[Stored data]
•••

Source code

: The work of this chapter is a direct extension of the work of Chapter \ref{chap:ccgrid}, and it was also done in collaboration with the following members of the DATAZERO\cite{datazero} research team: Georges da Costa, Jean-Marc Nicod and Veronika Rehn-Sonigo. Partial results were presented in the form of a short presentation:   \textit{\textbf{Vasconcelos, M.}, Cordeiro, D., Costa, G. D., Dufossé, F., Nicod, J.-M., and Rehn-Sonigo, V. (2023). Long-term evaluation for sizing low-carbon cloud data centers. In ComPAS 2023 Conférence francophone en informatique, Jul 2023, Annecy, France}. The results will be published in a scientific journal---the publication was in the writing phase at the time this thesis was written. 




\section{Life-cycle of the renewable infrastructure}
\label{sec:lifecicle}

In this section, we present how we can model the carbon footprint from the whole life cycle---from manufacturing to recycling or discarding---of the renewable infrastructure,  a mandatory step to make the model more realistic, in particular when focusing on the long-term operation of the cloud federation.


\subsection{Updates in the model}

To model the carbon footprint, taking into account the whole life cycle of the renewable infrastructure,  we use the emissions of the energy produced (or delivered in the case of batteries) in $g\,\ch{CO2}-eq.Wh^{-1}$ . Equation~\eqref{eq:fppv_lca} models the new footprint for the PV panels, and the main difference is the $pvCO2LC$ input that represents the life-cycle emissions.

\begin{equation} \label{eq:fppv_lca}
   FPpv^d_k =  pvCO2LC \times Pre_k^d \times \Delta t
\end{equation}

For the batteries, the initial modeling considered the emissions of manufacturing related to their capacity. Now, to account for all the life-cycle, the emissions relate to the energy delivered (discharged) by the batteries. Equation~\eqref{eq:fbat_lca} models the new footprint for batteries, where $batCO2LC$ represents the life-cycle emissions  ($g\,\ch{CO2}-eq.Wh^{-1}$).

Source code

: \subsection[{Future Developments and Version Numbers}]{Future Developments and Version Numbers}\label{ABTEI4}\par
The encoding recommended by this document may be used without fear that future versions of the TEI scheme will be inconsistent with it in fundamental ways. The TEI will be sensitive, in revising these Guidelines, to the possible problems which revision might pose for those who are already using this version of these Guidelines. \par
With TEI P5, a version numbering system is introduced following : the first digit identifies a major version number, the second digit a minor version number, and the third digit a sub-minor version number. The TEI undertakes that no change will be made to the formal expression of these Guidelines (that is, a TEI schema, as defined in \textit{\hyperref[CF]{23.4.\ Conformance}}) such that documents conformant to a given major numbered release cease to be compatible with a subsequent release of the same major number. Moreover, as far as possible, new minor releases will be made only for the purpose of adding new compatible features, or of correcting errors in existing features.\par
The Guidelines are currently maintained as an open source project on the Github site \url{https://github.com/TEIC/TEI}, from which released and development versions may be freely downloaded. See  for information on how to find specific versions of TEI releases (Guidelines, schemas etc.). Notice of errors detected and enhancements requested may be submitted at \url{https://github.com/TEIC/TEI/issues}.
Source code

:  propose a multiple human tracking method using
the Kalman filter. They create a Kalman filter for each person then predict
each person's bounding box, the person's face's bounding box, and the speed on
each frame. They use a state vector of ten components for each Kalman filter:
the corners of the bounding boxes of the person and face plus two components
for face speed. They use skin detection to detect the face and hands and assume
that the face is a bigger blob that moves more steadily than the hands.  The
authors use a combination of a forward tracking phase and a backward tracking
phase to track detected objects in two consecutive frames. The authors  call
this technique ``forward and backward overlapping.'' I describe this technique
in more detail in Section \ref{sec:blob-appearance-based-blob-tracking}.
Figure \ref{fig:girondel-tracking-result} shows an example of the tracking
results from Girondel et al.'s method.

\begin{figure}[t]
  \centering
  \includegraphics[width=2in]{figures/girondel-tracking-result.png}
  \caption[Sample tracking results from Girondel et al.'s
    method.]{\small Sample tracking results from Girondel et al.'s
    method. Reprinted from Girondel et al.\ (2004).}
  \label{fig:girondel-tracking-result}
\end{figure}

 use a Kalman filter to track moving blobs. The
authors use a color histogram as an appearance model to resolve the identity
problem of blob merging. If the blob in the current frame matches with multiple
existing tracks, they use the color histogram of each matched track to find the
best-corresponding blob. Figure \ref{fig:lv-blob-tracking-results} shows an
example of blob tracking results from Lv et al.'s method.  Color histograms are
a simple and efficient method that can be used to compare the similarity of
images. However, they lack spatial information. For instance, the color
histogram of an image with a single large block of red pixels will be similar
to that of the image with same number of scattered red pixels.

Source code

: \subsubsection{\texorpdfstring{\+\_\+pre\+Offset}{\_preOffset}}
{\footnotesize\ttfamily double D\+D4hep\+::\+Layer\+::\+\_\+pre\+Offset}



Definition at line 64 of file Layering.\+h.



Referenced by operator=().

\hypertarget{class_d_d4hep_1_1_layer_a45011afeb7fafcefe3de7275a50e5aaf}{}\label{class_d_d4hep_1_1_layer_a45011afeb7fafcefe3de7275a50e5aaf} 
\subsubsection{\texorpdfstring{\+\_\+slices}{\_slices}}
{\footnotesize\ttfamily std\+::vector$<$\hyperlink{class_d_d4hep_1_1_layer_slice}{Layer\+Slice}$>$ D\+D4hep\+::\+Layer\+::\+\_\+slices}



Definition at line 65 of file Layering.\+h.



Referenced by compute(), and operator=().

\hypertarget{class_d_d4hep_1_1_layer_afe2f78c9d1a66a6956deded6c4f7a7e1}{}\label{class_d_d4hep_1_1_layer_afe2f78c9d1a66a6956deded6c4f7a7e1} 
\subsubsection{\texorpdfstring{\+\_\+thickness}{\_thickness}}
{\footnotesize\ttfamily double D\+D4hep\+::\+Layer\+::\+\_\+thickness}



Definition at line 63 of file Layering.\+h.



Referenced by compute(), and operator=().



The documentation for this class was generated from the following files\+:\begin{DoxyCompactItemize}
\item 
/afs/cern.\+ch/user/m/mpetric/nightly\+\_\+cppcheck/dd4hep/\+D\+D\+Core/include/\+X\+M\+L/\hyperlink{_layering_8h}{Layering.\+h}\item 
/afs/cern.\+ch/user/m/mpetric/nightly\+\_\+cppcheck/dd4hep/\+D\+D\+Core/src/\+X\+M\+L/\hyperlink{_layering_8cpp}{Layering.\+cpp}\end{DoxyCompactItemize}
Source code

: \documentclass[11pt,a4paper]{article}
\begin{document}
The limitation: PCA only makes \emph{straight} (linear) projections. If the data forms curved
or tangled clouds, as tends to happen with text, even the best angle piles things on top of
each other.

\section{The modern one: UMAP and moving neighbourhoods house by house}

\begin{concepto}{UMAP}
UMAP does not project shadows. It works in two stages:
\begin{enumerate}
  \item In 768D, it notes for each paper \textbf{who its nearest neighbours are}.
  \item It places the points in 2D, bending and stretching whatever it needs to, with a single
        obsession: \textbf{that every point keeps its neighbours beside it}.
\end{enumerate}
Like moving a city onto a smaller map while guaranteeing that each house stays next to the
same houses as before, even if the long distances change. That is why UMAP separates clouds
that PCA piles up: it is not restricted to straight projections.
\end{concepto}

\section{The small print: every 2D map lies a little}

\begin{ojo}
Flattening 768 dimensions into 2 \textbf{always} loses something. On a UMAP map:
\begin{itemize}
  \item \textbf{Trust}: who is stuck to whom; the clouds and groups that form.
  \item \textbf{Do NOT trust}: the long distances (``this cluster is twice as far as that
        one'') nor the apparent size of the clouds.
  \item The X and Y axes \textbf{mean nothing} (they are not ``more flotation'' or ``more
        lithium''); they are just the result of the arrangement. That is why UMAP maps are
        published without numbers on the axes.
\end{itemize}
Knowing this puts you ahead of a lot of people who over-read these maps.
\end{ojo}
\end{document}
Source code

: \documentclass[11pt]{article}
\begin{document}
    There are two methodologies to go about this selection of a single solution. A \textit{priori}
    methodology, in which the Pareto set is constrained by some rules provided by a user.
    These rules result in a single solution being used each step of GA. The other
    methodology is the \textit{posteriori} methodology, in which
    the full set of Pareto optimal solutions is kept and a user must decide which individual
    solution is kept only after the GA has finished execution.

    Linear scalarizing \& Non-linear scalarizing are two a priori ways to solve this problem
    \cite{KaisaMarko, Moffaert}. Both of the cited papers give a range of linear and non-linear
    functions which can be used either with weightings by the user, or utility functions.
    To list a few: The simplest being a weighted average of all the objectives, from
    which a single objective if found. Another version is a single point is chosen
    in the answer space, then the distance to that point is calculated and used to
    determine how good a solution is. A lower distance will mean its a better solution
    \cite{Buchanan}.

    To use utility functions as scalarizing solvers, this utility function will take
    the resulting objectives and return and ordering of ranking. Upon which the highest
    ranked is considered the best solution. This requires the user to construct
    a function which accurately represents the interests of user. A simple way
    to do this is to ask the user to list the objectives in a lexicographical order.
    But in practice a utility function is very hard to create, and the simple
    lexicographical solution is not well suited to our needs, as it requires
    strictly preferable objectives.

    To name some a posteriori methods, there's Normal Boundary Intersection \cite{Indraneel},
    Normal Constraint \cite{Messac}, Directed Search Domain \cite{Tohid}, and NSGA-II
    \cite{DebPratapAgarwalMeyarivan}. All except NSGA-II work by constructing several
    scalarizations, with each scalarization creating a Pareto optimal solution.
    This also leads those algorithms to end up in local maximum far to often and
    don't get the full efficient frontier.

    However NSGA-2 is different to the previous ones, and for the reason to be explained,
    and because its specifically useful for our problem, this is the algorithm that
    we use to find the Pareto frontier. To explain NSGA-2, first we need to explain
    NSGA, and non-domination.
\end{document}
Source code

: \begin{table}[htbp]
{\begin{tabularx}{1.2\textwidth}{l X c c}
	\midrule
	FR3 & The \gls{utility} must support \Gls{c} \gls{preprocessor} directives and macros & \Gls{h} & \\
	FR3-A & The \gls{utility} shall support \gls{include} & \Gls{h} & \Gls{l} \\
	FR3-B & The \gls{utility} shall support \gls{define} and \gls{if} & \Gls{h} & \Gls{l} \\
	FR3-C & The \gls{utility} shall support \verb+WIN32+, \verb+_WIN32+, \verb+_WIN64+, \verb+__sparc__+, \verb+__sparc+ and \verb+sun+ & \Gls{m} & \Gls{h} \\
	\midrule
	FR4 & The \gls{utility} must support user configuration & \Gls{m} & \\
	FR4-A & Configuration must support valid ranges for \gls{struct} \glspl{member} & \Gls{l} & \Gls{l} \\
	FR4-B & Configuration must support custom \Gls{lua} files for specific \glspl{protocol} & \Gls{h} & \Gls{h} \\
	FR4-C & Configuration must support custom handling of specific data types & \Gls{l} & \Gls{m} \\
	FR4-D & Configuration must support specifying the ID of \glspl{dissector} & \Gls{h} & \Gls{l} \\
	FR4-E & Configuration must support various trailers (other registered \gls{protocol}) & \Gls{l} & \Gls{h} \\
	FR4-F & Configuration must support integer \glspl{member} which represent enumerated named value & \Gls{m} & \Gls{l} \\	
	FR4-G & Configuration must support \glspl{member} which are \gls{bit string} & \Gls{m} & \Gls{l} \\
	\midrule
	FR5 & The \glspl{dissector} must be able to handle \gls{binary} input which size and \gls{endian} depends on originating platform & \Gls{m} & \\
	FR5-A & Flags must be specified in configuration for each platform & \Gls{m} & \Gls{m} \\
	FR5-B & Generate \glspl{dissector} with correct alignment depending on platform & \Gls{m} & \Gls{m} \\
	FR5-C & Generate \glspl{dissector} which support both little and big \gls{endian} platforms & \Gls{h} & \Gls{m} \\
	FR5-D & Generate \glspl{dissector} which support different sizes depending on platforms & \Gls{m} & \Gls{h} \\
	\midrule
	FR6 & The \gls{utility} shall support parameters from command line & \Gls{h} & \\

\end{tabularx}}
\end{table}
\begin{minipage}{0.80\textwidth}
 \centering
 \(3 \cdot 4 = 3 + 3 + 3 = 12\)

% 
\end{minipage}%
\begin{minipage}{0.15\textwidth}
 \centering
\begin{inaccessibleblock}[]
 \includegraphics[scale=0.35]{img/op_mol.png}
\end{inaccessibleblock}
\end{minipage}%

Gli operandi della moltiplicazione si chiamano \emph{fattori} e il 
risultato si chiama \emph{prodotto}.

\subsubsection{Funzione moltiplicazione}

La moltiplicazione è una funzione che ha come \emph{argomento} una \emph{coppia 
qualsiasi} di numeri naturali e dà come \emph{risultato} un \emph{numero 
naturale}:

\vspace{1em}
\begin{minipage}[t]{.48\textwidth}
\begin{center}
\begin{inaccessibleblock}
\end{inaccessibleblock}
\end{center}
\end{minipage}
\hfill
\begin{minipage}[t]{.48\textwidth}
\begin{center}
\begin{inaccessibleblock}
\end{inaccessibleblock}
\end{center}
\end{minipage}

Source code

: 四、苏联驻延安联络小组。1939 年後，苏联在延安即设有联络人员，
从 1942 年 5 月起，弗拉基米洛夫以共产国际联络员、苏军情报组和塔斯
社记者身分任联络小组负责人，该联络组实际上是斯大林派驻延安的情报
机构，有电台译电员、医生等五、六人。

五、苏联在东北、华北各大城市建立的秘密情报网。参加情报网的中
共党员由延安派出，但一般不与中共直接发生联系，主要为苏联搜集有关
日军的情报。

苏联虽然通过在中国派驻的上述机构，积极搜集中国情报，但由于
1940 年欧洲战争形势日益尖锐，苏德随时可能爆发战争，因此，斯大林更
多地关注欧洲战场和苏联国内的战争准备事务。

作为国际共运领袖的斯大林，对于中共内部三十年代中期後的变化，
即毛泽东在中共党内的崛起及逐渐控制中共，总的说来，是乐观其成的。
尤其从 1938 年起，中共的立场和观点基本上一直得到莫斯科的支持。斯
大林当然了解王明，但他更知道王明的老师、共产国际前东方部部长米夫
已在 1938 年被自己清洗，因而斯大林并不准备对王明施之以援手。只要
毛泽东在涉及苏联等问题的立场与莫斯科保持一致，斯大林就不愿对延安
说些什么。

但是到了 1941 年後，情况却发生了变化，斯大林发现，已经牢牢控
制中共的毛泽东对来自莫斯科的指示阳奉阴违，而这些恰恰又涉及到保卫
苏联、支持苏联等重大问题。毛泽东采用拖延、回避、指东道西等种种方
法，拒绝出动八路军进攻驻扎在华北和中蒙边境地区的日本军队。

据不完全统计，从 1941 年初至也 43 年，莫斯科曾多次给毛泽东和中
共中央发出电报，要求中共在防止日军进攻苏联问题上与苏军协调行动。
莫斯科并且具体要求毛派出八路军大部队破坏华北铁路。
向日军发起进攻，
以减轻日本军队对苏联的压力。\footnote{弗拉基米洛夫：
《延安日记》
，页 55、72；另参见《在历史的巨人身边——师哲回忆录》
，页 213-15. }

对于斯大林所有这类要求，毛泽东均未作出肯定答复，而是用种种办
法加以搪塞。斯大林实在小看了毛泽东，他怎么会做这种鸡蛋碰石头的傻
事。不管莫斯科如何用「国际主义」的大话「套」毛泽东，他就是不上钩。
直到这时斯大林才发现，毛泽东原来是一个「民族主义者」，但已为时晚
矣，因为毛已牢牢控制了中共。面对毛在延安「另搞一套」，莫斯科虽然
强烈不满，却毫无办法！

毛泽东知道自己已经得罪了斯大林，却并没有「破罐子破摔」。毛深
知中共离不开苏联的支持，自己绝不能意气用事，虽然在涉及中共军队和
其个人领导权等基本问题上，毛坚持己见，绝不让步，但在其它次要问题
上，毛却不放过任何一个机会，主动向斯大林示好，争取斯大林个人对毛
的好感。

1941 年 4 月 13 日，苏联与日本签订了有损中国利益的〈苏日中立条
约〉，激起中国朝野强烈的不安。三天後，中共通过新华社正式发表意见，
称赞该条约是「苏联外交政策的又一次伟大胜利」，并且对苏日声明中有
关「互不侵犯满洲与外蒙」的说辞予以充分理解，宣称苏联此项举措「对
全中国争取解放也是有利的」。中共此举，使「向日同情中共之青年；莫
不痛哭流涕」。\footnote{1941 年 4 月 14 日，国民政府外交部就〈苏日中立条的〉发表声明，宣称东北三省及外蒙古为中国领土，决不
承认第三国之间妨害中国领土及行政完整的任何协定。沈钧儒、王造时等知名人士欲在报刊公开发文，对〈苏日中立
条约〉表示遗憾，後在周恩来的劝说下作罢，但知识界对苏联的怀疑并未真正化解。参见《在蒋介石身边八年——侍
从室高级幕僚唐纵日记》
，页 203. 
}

•••

Lines in the data containing the string "Definition" are to be counted; give that number alone.

__Exercise output__.
3